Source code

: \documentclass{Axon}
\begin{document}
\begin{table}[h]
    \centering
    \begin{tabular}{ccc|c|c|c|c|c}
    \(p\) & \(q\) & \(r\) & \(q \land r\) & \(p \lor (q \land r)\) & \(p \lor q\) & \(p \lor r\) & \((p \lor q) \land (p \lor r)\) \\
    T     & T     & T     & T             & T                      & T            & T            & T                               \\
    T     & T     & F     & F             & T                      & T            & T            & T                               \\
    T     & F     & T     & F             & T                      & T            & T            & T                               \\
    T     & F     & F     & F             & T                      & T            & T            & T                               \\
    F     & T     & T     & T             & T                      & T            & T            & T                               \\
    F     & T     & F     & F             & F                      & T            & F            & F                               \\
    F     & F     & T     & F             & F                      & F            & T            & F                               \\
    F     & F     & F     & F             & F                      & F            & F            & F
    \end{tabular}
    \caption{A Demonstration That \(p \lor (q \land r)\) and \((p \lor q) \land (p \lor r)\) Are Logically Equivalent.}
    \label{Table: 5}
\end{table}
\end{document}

* * *

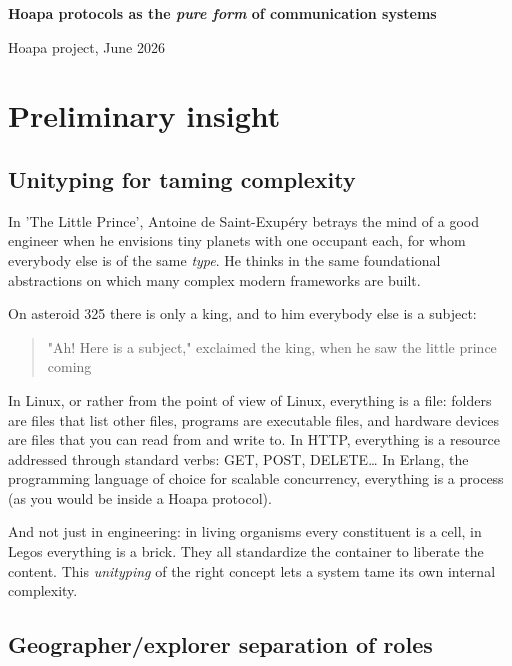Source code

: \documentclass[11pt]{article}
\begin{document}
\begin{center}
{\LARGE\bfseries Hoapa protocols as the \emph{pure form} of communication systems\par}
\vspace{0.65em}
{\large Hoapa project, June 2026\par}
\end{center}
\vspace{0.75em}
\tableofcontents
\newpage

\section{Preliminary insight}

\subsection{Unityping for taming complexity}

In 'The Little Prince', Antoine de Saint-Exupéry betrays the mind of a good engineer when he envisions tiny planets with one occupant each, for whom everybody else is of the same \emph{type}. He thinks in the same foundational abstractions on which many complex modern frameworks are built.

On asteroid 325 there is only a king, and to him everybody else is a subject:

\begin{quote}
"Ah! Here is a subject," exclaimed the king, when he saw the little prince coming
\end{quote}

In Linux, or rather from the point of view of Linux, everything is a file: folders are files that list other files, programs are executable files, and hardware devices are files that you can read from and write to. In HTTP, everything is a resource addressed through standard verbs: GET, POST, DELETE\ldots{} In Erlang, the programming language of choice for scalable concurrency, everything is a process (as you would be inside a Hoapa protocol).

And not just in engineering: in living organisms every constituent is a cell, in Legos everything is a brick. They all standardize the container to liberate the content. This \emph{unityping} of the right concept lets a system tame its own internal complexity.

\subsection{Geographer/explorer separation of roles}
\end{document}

* * *

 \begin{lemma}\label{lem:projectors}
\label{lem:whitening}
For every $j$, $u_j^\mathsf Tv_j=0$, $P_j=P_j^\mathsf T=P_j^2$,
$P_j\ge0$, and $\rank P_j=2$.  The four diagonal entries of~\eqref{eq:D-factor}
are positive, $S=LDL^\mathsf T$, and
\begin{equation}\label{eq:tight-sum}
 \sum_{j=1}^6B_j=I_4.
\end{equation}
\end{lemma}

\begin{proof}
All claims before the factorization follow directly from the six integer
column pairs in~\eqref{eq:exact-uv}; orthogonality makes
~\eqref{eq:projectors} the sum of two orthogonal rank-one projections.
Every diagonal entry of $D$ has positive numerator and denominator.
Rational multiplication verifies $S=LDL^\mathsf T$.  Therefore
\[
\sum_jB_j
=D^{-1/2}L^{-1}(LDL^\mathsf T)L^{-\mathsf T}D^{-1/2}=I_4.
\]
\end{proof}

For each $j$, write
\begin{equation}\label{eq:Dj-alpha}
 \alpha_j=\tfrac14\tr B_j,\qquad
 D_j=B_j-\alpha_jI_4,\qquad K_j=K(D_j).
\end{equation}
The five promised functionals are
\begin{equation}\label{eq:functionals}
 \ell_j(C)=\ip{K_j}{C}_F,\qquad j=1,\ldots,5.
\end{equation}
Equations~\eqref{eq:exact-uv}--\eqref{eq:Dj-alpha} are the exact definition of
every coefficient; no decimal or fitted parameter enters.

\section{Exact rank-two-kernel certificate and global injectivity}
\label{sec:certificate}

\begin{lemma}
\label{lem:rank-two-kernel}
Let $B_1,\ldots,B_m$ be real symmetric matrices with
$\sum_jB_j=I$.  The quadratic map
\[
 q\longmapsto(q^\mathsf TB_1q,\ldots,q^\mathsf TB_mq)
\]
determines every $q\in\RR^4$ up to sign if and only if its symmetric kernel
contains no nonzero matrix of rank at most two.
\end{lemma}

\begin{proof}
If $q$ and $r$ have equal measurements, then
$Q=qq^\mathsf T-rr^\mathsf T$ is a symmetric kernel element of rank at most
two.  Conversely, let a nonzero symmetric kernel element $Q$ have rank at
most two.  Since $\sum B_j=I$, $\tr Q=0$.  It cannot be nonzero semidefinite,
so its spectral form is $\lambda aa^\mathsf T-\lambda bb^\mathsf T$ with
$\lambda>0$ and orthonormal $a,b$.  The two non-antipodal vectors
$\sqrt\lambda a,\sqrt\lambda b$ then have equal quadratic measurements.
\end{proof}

* * *

WHAT TO WORK ON:
For an answer, give a copy of every line in the listing that holds the word "documentclass".

RESPONSE TO THE TASK:
: \documentclass{Axon}
: \documentclass[11pt]{article}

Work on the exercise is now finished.